— TASK BRIEF —
Your reply should be made up of every line in the records below that holds the string "method".

Stored data:
►

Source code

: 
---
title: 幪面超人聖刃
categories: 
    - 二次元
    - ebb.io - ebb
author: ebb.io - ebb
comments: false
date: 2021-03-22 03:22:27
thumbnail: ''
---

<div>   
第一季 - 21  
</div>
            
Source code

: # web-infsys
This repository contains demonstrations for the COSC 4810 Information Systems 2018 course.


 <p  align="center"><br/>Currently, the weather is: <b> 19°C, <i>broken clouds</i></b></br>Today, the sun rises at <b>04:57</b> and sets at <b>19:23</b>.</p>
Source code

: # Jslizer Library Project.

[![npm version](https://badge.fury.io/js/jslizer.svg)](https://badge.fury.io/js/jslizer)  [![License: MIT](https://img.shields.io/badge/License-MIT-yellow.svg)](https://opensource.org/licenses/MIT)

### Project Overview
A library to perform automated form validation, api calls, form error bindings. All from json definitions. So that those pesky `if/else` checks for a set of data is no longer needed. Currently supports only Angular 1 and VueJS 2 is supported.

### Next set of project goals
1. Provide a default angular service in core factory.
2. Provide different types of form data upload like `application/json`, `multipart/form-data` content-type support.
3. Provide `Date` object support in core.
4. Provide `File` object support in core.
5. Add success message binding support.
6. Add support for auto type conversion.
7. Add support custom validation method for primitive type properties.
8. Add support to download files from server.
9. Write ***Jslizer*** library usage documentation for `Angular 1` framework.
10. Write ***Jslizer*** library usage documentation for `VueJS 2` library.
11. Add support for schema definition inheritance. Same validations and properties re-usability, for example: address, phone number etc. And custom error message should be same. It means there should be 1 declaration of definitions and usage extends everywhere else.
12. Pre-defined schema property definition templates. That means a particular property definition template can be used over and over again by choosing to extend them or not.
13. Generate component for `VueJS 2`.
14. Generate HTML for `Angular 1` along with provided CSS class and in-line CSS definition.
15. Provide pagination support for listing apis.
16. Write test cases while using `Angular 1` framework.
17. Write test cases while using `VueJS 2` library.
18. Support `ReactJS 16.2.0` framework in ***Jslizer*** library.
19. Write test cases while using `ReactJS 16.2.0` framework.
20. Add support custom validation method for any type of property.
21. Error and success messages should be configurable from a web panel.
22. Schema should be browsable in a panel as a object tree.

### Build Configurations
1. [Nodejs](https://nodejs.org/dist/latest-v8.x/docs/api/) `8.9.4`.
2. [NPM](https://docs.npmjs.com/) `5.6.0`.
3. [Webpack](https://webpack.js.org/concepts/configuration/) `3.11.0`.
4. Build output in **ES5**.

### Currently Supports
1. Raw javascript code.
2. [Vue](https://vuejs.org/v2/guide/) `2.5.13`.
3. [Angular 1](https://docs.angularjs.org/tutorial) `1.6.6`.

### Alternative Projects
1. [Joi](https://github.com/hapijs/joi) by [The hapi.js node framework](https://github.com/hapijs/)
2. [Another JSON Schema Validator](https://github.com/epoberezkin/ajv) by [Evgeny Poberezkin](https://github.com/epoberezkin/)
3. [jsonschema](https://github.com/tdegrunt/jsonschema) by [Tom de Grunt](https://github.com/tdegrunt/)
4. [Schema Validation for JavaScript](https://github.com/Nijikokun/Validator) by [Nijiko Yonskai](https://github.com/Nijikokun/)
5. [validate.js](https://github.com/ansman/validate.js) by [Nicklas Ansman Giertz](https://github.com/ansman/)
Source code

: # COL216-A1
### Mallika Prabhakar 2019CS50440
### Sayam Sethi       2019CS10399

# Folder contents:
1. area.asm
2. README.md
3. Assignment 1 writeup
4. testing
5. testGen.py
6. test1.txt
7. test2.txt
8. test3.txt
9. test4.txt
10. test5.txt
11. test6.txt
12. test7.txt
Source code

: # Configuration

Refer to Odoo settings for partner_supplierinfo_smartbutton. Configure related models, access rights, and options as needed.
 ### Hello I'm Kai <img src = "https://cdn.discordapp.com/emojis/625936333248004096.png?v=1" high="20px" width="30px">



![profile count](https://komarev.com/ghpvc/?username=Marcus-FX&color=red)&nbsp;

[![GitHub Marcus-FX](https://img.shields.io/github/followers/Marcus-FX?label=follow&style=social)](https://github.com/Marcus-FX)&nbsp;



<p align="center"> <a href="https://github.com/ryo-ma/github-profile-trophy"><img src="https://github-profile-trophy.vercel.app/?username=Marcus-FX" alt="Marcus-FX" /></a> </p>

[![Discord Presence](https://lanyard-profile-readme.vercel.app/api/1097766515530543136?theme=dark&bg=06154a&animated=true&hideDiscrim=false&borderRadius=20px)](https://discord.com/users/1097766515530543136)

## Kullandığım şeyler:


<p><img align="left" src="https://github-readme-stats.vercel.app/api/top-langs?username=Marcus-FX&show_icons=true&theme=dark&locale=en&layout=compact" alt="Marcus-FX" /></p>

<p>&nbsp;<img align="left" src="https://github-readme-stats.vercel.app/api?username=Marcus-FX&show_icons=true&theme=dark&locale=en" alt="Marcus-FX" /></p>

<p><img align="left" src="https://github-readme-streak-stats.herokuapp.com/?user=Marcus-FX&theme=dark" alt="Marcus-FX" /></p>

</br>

◄

— RESPONSE BELOW —
7. Add support custom validation method for primitive type properties.
20. Add support custom validation method for any type of property.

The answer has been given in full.